TASK TO COMPLETE:
Provide the count of lines below that include the word "marketplaces", without any accompanying remarks.

☆ ☆ ☆ ☆ ☆

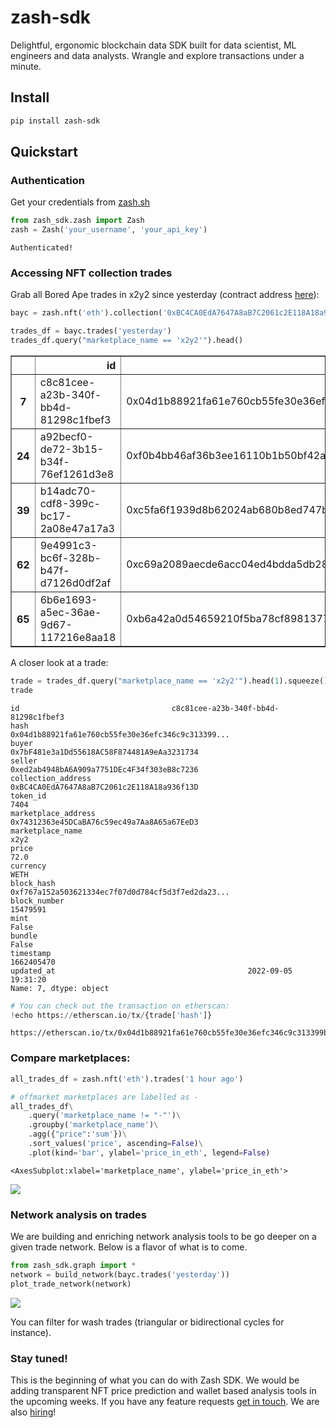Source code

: zash-sdk
================

<!-- WARNING: THIS FILE WAS AUTOGENERATED! DO NOT EDIT! -->

Delightful, ergonomic blockchain data SDK built for data scientist, ML
engineers and data analysts. Wrangle and explore transactions under a
minute.

## Install

``` sh
pip install zash-sdk
```

## Quickstart

### Authentication

Get your credentials from [zash.sh](https://zash.sh)

``` python
from zash_sdk.zash import Zash
zash = Zash('your_username', 'your_api_key')
```

    Authenticated!

### Accessing NFT collection trades

Grab all Bored Ape trades in x2y2 since yesterday (contract address
[here](https://etherscan.io/address/0xbc4ca0eda7647a8ab7c2061c2e118a18a936f13d)):

``` python
bayc = zash.nft('eth').collection('0xBC4CA0EdA7647A8aB7C2061c2E118A18a936f13D')
```

``` python
trades_df = bayc.trades('yesterday')
trades_df.query("marketplace_name == 'x2y2'").head()
```

<div>
<style scoped>
    .dataframe tbody tr th:only-of-type {
        vertical-align: middle;
    }

    .dataframe tbody tr th {
        vertical-align: top;
    }

    .dataframe thead th {
        text-align: right;
    }
</style>
<table border="1" class="dataframe">
  <thead>
    <tr style="text-align: right;">
      <th></th>
      <th>id</th>
      <th>hash</th>
      <th>buyer</th>
      <th>seller</th>
      <th>collection_address</th>
      <th>token_id</th>
      <th>marketplace_address</th>
      <th>marketplace_name</th>
      <th>price</th>
      <th>currency</th>
      <th>block_hash</th>
      <th>block_number</th>
      <th>mint</th>
      <th>bundle</th>
      <th>timestamp</th>
      <th>updated_at</th>
    </tr>
  </thead>
  <tbody>
    <tr>
      <th>7</th>
      <td>c8c81cee-a23b-340f-bb4d-81298c1fbef3</td>
      <td>0x04d1b88921fa61e760cb55fe30e36efc346c9c313399...</td>
      <td>0x7bF481e3a1Dd55618AC58F874481A9eAa3231734</td>
      <td>0xed2ab4948bA6A909a7751DEc4F34f303eB8c7236</td>
      <td>0xBC4CA0EdA7647A8aB7C2061c2E118A18a936f13D</td>
      <td>7404</td>
      <td>0x74312363e45DCaBA76c59ec49a7Aa8A65a67EeD3</td>
      <td>x2y2</td>
      <td>72.00</td>
      <td>WETH</td>
      <td>0xf767a152a503621334ec7f07d0d784cf5d3f7ed2da23...</td>
      <td>15479591</td>
      <td>False</td>
      <td>False</td>
      <td>1662405470</td>
      <td>2022-09-05 19:31:20</td>
    </tr>
    <tr>
      <th>24</th>
      <td>a92becf0-de72-3b15-b34f-76ef1261d3e8</td>
      <td>0xf0b4bb46af36b3ee16110b1b50bf42ac481f82dc8109...</td>
      <td>0xed2ab4948bA6A909a7751DEc4F34f303eB8c7236</td>
      <td>0xaf0f4479aF9Df756b9b2c69B463214B9a3346443</td>
      <td>0xBC4CA0EdA7647A8aB7C2061c2E118A18a936f13D</td>
      <td>9425</td>
      <td>0x74312363e45DCaBA76c59ec49a7Aa8A65a67EeD3</td>
      <td>x2y2</td>
      <td>69.95</td>
      <td>ETH</td>
      <td>0x9ec1d48c818c5f8ad282cf33a4fc7a6b9fe7eaea5bb5...</td>
      <td>15479585</td>
      <td>False</td>
      <td>False</td>
      <td>1662405361</td>
      <td>2022-09-05 19:31:20</td>
    </tr>
    <tr>
      <th>39</th>
      <td>b14adc70-cdf8-399c-bc17-2a08e47a17a3</td>
      <td>0xc5fa6f1939d8b62024ab680b8ed747b719fca7be63d1...</td>
      <td>0x6cFdad0772EDC2EA15076A9706ec7c1F0a791aC1</td>
      <td>0xFACb9BB8f399c5548aFA36AB18B7E0e2b0F0C8c2</td>
      <td>0xBC4CA0EdA7647A8aB7C2061c2E118A18a936f13D</td>
      <td>4591</td>
      <td>0x74312363e45DCaBA76c59ec49a7Aa8A65a67EeD3</td>
      <td>x2y2</td>
      <td>70.00</td>
      <td>ETH</td>
      <td>0x22c7e0f6a69dbffd147395ab59bb491bed0d6ec30004...</td>
      <td>15480433</td>
      <td>False</td>
      <td>False</td>
      <td>1662417133</td>
      <td>2022-09-05 22:46:19</td>
    </tr>
    <tr>
      <th>62</th>
      <td>9e4991c3-bc6f-328b-b47f-d7126d0df2af</td>
      <td>0xc69a2089aecde6acc04ed4bdda5db2889abcb5b22ae3...</td>
      <td>0xF6a242191ca16FB561403182a2c7A023F2261eB7</td>
      <td>0xFF389e55ee4dD64D82B2b6FefEF3F7aA63B218fD</td>
      <td>0xBC4CA0EdA7647A8aB7C2061c2E118A18a936f13D</td>
      <td>5037</td>
      <td>0x74312363e45DCaBA76c59ec49a7Aa8A65a67EeD3</td>
      <td>x2y2</td>
      <td>71.00</td>
      <td>ETH</td>
      <td>0xa1c6b48d455cadfba86c685de592bd8f68c3f64f5361...</td>
      <td>15481645</td>
      <td>False</td>
      <td>False</td>
      <td>1662434301</td>
      <td>2022-09-06 03:31:29</td>
    </tr>
    <tr>
      <th>65</th>
      <td>6b6e1693-a5ec-36ae-9d67-117216e8aa18</td>
      <td>0xb6a42a0d54659210f5ba78cf8981377a9adf9b6e7ff1...</td>
      <td>0xad6452a9b8F10b0fE084C83c396ABAe96411C761</td>
      <td>0x6De3E88c9119Af0CfE2880f9758d76Aa95A9ec36</td>
      <td>0xBC4CA0EdA7647A8aB7C2061c2E118A18a936f13D</td>
      <td>4258</td>
      <td>0x74312363e45DCaBA76c59ec49a7Aa8A65a67EeD3</td>
      <td>x2y2</td>
      <td>85.00</td>
      <td>WETH</td>
      <td>0x1cb0864eacc179b4875dcffe9f7525c566a723a2f5bd...</td>
      <td>15482016</td>
      <td>False</td>
      <td>False</td>
      <td>1662439305</td>
      <td>2022-09-06 04:46:22</td>
    </tr>
  </tbody>
</table>
</div>

A closer look at a trade:

``` python
trade = trades_df.query("marketplace_name == 'x2y2'").head(1).squeeze()
trade
```

    id                                  c8c81cee-a23b-340f-bb4d-81298c1fbef3
    hash                   0x04d1b88921fa61e760cb55fe30e36efc346c9c313399...
    buyer                         0x7bF481e3a1Dd55618AC58F874481A9eAa3231734
    seller                        0xed2ab4948bA6A909a7751DEc4F34f303eB8c7236
    collection_address            0xBC4CA0EdA7647A8aB7C2061c2E118A18a936f13D
    token_id                                                            7404
    marketplace_address           0x74312363e45DCaBA76c59ec49a7Aa8A65a67EeD3
    marketplace_name                                                    x2y2
    price                                                               72.0
    currency                                                            WETH
    block_hash             0xf767a152a503621334ec7f07d0d784cf5d3f7ed2da23...
    block_number                                                    15479591
    mint                                                               False
    bundle                                                             False
    timestamp                                                     1662405470
    updated_at                                           2022-09-05 19:31:20
    Name: 7, dtype: object

``` python
# You can check out the transaction on etherscan:
!echo https://etherscan.io/tx/{trade['hash']}
```

    https://etherscan.io/tx/0x04d1b88921fa61e760cb55fe30e36efc346c9c313399b6c7775acb44b0ed320f

### Compare marketplaces:

``` python
all_trades_df = zash.nft('eth').trades('1 hour ago')
```

``` python
# offmarket marketplaces are labelled as -
all_trades_df\
    .query('marketplace_name != "-"')\
    .groupby('marketplace_name')\
    .agg({"price":'sum'})\
    .sort_values('price', ascending=False)\
    .plot(kind='bar', ylabel='price_in_eth', legend=False)
```

    <AxesSubplot:xlabel='marketplace_name', ylabel='price_in_eth'>

![](index_files/figure-gfm/cell-9-output-2.png)

### Network analysis on trades

We are building and enriching network analysis tools to be go deeper on
a given trade network. Below is a flavor of what is to come.

``` python
from zash_sdk.graph import *
network = build_network(bayc.trades('yesterday'))
plot_trade_network(network)
```

![](index_files/figure-gfm/cell-10-output-1.png)

You can filter for wash trades (triangular or bidirectional cycles for
instance).

### Stay tuned!

This is the beginning of what you can do with Zash SDK. We would be
adding transparent NFT price prediction and wallet based analysis tools
in the upcoming weeks. If you have any feature requests [get in
touch](mailto:efe@joinzash.com). We are also
[hiring](https://northern-steel-324.notion.site/Zash-is-Hiring-d5e19210b944486c8fd11f385a176999)!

☆ ☆ ☆ ☆ ☆

YOUR RESPONSE:
2